研究レビューの見直し理由に撤回 グルコサミンで4社目 成分名に「塩酸塩」の表記(2017.8.3)


 医薬品・健康食品通販の富山常備薬グループは、消費者庁に機能性表示食品として届け出ていたグルコサミンのサプリメントの届出を、1日までに撤回した。撤回理由は「研究レビューの見直しの為」。今年5月26日に届出情報が公開されたばかりだった。販売開始前の撤回。

 これでグルコサミン機能性表示食品の届出撤回は4社7商品となった。これまでに甲陽ケミカル(2商品)、山田養蜂場(3商品)、日英物産(1商品)が撤回している。

 ただ、今回のケースは、他の3社6商品とは異なり、機能性関与成分名を「グルコサミン塩酸塩」として届け出たもの。甲陽ケミカルなど3社が届け出ていた関与成分名は「グルコサミン」で、いずれも撤回理由は「機能性関与成分名称の変更の為」としていた。

 一方、今回のケースも、機能性の科学的根拠については関与成分の研究レビューを届け出ており、最終的に採択した2つの文献は他の3社6商品の研究レビューと同じ。つまり届出が撤回された4社7商品の研究レビューと届出表示は、実質的に同じ内容となっている。

 研究レビューの見直しを理由にした届出撤回が行われたことで、届出の事後監視に起因すると推測されるグルコサミンの届出撤回問題は、新たな局面を迎えた。機能性関与成分名だけの問題ではないことが浮き彫りになったためだ。撤回された4社7商品と実質的に同一の研究レビューや表示を届け出ている企業は他にも複数あり、影響のさらなる広がりが強く懸念される。

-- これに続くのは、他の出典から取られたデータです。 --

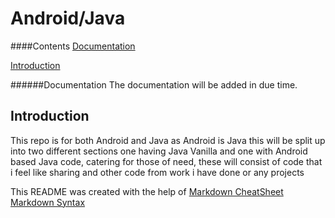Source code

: Android/Java
============

####Contents
[Documentation](#documentation)

[Introduction](#introduction)





######Documentation
The documentation will be added in due time.

Introduction
------------
This repo is for both Android and Java as Android is Java this will be split up into two different sections one having Java Vanilla and one with Android based Java code, catering for those of need, these will consist of code that i feel like sharing and other code from work i have done or any projects










This README was created with the help of
[Markdown CheatSheet](https://github.com/adam-p/markdown-here/wiki/Markdown-Cheatsheet)
[Markdown Syntax](https://github.com/fletcher/MultiMarkdown/blob/master/Documentation/Markdown%20Syntax.md)
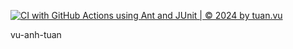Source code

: [![CI with GitHub Actions using Ant and JUnit | © 2024 by tuan.vu](https://github.com/vuanhtuanvn85/java-test-math-util/actions/workflows/ci-junit.yml/badge.svg)](https://github.com/vuanhtuanvn85/java-test-math-util/actions/workflows/ci-junit.yml)

vu-anh-tuan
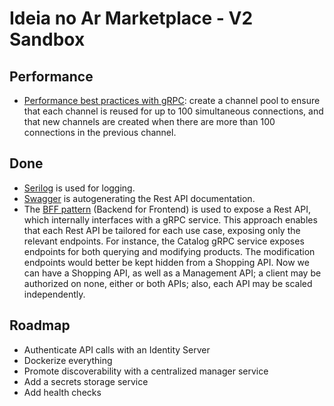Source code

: # Ideia no Ar Marketplace - V2 Sandbox

## Performance

* [Performance best practices with gRPC](https://docs.microsoft.com/en-us/aspnet/core/grpc/performance?view=aspnetcore-3.1): create a channel pool to ensure that each channel is reused for up to 100 simultaneous connections, and that new channels are created when there are more than 100 connections in the previous channel.

## Done

* [Serilog](https://github.com/serilog/serilog/wiki/Configuration-Basics) is used for logging.
* [Swagger](https://docs.microsoft.com/en-us/aspnet/core/tutorials/web-api-help-pages-using-swagger?view=aspnetcore-3.1) is autogenerating the Rest API documentation.
* The [BFF pattern](https://docs.microsoft.com/en-us/azure/architecture/patterns/backends-for-frontends) (Backend for Frontend) is used to expose a Rest API, which internally interfaces with a gRPC service. This approach enables that each Rest API be tailored for each use case, exposing only the relevant endpoints. For instance, the Catalog gRPC service exposes endpoints for both querying and modifying products. The modification endpoints would better be kept hidden from a Shopping API. Now we can have a Shopping API, as well as a Management API; a client may be authorized on none, either or both APIs; also, each API may be scaled independently.

## Roadmap

* Authenticate API calls with an Identity Server
* Dockerize everything
* Promote discoverability with a centralized manager service
* Add a secrets storage service
* Add health checks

 グルコサミンをめぐる相次ぐ届出撤回を受け、業界内からは、届出表示に注目する見方も示されはじめた。全てに共通して、医薬品の効能・効果でも現状認められていない表現とみられる、「軟骨成分の過剰な分解を抑える」というヘルスクレームが含まれるためだ。

 富山常備薬グループは、消費者庁から届出内容に関して何らか不備を指摘されたかどうかについて、「コメントは差し控えたい」としている。